Stored data
***
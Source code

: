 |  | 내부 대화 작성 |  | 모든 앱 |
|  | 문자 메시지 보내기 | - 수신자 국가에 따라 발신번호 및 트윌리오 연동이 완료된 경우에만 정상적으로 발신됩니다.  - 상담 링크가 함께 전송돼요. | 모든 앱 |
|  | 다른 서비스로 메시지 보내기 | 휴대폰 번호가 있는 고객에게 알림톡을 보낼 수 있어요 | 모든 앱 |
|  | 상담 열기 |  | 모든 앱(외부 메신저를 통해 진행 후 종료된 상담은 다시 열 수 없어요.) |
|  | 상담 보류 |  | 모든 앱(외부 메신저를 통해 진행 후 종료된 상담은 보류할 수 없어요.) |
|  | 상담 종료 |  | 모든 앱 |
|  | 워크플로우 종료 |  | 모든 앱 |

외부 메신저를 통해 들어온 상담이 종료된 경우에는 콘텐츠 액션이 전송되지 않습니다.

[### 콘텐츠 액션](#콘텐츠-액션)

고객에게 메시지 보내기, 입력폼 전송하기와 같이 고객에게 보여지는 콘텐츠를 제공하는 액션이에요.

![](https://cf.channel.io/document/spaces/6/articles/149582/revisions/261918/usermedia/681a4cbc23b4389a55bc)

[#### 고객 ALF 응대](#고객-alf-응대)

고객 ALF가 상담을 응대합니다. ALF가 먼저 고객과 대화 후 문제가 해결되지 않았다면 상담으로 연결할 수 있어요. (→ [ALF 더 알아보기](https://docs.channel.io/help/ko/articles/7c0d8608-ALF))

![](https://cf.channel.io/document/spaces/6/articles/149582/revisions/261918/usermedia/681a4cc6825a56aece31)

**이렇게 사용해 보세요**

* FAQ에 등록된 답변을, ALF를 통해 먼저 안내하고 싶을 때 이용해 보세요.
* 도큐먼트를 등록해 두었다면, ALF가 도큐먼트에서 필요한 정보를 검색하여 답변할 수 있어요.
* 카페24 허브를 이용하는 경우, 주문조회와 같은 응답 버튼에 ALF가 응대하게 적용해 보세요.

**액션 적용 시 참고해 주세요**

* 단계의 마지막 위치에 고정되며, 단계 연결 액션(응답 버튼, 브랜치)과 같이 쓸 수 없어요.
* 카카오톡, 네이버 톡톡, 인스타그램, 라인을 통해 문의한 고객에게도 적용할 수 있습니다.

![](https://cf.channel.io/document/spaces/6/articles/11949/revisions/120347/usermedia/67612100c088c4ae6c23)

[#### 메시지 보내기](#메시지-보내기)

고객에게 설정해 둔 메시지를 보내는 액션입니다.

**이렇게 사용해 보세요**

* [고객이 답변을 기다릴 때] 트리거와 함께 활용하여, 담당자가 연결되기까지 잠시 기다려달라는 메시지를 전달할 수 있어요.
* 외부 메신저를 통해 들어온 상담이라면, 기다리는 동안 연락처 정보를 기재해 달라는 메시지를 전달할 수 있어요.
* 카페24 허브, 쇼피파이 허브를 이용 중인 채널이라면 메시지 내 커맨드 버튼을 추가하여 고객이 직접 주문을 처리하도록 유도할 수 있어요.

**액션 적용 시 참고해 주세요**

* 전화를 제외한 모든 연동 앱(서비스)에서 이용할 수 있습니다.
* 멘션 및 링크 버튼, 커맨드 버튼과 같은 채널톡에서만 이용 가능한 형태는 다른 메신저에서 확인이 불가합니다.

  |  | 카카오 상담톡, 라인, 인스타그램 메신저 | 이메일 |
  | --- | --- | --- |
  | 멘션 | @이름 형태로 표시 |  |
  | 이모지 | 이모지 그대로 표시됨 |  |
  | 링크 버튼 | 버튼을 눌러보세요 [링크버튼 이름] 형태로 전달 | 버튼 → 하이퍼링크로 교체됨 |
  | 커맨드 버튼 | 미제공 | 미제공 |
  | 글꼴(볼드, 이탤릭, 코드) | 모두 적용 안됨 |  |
***
Retype only this range exactly: the first line of the data through the line where "있어요 | 모든 앱 |" appears.

▸ **RESULT FOR THIS EXERCISE**:
Source code

: |  | 내부 대화 작성 |  | 모든 앱 |
|  | 문자 메시지 보내기 | - 수신자 국가에 따라 발신번호 및 트윌리오 연동이 완료된 경우에만 정상적으로 발신됩니다.  - 상담 링크가 함께 전송돼요. | 모든 앱 |
|  | 다른 서비스로 메시지 보내기 | 휴대폰 번호가 있는 고객에게 알림톡을 보낼 수 있어요 | 모든 앱 |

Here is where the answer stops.